The Samsung Note 9 Shows How Important Smartphone Cooling Has Become

Photo: Sam Rutherford (Gizmodo)

Recently, sentiment has been growing that smartphones aren’t as exciting as they used to be, and to a certain extent, that’s true. Smartphones have been getting faster, their cameras have gotten sharper, and their displays have gotten bigger, but at the same time, they are more or less the same rectangular pocket computers we’ve been using for the last four or five years.

However, starting in late 2017, we’ve also seen the emergence of several gaming phones such as the Razer Phone, the Nubia Red Magic, and the Asus ROG Phone.
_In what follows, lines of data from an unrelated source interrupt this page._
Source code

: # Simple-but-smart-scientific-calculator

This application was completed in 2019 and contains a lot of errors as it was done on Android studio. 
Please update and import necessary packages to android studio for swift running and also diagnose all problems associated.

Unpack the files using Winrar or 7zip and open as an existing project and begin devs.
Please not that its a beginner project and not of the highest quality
Phones focused on playing popular, but taxing, mobile games like Fortnite. With the increased focus on graphics and gaming also comes a bigger demands on other aspects of the device as well. That’s because aside from battery life and performance, one of the biggest limiting factors for smartphones is cooling. Typically, devices are forced to cram components like dual rear cameras, wireless charging, fingerprint sensors and more into super thin bodies, which leaves very little room for moving heat around.

More heat, consequently, means the CPU can’t process as quickly, effectively throttling the device. To address this issue on the new Galaxy Note 9, Samsung made quite a bit of noise about how it tripled the size of its heat spreader from the 100 square-millimeter unit used in the Galaxy Note 8 and Galaxy S9, to a 335 square-millimeter unit in the Galaxy Note 9. Samsung says it has also increased thermal conductivity by using a new carbon fiber interface to better channel heat away from the phone’s processor.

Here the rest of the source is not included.